▸ Description of the task
In the data below, the answer is the run of lines from the line containing "この省令は、昭和四十年一月一日から施行する。" through the line containing "- [ ] Coordinate system correct", both included; print it exactly and nothing else.

'''

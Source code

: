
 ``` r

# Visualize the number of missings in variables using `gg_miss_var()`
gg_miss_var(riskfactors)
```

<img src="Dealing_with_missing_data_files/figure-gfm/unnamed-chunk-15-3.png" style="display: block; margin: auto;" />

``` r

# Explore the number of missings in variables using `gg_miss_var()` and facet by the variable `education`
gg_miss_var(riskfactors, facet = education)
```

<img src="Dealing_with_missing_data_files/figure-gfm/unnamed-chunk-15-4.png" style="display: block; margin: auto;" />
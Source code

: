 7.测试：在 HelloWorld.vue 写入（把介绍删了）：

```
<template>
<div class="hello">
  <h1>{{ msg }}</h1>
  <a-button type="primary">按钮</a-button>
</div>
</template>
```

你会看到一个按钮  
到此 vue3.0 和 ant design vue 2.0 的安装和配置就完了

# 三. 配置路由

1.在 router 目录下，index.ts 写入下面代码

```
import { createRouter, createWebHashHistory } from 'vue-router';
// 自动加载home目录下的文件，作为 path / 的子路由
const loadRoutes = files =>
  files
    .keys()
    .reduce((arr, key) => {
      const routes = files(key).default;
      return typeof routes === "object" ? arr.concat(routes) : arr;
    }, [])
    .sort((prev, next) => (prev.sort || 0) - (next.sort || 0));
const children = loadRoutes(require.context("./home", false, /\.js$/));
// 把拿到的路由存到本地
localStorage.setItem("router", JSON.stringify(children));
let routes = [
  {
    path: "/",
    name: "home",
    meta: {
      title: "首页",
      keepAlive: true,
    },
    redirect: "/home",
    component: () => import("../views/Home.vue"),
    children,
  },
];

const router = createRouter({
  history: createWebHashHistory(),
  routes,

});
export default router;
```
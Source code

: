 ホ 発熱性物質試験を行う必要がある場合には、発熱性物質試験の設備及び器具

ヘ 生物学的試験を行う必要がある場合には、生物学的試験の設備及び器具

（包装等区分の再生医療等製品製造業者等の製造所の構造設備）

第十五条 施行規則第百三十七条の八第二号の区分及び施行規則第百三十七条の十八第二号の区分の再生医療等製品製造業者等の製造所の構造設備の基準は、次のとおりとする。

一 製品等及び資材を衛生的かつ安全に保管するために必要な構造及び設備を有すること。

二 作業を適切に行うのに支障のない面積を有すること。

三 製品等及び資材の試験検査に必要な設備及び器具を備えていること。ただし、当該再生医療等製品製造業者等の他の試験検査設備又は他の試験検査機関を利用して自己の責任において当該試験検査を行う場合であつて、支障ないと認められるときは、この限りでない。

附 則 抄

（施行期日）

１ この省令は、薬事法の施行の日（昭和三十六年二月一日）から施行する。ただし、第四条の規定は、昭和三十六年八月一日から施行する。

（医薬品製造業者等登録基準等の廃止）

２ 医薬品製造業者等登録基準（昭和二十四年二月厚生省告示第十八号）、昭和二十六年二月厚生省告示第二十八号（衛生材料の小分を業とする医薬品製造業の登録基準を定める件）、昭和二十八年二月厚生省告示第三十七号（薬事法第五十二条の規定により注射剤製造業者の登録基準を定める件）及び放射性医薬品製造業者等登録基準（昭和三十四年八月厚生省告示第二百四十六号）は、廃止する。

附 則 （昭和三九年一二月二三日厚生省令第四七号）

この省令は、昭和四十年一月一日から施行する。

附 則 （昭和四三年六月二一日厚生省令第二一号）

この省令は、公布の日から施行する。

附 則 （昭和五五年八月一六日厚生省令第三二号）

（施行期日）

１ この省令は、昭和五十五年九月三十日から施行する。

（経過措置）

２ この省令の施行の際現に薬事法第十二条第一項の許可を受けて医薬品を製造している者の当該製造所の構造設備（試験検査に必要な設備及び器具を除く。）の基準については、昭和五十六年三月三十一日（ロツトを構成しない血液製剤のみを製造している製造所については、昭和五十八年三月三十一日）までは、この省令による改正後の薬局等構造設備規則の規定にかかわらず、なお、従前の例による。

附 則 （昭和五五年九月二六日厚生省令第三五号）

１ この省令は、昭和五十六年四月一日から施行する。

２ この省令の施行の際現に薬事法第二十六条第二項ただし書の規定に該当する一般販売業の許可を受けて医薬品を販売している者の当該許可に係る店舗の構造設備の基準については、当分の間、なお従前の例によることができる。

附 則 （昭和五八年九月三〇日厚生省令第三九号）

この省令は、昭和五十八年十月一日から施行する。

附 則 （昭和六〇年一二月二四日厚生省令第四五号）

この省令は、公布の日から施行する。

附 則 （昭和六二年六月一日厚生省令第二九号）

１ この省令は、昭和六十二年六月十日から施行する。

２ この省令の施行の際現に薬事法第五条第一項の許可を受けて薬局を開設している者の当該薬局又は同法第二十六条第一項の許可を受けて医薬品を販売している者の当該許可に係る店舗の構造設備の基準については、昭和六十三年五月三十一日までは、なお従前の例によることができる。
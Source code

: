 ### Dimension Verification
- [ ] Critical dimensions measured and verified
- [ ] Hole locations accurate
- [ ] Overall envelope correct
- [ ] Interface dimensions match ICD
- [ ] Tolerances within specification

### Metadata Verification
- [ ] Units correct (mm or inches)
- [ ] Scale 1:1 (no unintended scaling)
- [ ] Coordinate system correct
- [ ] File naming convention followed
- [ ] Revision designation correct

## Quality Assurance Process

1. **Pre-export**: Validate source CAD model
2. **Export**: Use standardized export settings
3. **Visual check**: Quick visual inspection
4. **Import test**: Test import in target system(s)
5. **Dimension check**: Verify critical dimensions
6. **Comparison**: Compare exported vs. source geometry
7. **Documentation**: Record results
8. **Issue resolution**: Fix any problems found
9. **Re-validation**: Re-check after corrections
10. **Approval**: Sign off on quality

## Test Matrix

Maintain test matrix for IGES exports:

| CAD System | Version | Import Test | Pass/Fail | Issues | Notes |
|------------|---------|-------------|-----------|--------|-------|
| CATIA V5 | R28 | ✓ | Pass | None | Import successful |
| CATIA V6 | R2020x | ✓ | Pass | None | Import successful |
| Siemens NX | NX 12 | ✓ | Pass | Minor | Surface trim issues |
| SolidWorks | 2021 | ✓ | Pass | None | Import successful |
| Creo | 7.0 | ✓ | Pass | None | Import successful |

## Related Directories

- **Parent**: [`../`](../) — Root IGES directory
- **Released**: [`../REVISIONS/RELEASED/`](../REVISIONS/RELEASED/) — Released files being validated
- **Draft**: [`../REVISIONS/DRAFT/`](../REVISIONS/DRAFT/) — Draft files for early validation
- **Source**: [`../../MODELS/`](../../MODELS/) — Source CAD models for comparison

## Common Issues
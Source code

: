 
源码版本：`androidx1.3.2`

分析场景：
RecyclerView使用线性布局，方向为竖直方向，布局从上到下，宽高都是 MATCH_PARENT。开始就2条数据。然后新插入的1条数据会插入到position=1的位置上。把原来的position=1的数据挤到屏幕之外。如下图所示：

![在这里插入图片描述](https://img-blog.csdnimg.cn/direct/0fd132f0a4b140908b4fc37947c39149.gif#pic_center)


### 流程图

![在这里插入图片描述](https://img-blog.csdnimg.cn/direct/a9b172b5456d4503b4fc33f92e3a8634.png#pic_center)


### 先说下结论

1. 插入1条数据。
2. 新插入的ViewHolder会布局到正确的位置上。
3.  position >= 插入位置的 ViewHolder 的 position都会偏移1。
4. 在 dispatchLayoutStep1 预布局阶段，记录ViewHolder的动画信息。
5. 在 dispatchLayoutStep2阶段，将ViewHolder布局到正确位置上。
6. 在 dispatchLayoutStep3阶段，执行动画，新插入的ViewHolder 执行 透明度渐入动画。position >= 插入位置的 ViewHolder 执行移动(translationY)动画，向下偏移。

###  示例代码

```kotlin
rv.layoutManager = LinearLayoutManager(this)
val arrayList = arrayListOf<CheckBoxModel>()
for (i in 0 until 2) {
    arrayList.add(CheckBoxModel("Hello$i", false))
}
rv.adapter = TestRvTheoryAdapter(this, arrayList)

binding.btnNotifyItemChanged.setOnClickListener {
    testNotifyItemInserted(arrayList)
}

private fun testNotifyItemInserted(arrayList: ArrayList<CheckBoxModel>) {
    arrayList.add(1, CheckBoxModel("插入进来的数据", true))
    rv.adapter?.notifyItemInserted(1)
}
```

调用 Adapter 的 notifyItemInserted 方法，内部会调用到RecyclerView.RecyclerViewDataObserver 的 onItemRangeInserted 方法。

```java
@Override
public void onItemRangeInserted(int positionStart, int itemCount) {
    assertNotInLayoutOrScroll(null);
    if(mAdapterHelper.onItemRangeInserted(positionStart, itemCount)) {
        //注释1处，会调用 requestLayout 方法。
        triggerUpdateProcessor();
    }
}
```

'''

▸ Answer box
この省令は、昭和四十年一月一日から施行する。

附 則 （昭和四三年六月二一日厚生省令第二一号）

この省令は、公布の日から施行する。

附 則 （昭和五五年八月一六日厚生省令第三二号）

（施行期日）

１ この省令は、昭和五十五年九月三十日から施行する。

（経過措置）

２ この省令の施行の際現に薬事法第十二条第一項の許可を受けて医薬品を製造している者の当該製造所の構造設備（試験検査に必要な設備及び器具を除く。）の基準については、昭和五十六年三月三十一日（ロツトを構成しない血液製剤のみを製造している製造所については、昭和五十八年三月三十一日）までは、この省令による改正後の薬局等構造設備規則の規定にかかわらず、なお、従前の例による。

附 則 （昭和五五年九月二六日厚生省令第三五号）

１ この省令は、昭和五十六年四月一日から施行する。

２ この省令の施行の際現に薬事法第二十六条第二項ただし書の規定に該当する一般販売業の許可を受けて医薬品を販売している者の当該許可に係る店舗の構造設備の基準については、当分の間、なお従前の例によることができる。

附 則 （昭和五八年九月三〇日厚生省令第三九号）

この省令は、昭和五十八年十月一日から施行する。

附 則 （昭和六〇年一二月二四日厚生省令第四五号）

この省令は、公布の日から施行する。

附 則 （昭和六二年六月一日厚生省令第二九号）

１ この省令は、昭和六十二年六月十日から施行する。

２ この省令の施行の際現に薬事法第五条第一項の許可を受けて薬局を開設している者の当該薬局又は同法第二十六条第一項の許可を受けて医薬品を販売している者の当該許可に係る店舗の構造設備の基準については、昭和六十三年五月三十一日までは、なお従前の例によることができる。
Source code

: ### Dimension Verification
- [ ] Critical dimensions measured and verified
- [ ] Hole locations accurate
- [ ] Overall envelope correct
- [ ] Interface dimensions match ICD
- [ ] Tolerances within specification

### Metadata Verification
- [ ] Units correct (mm or inches)
- [ ] Scale 1:1 (no unintended scaling)
- [ ] Coordinate system correct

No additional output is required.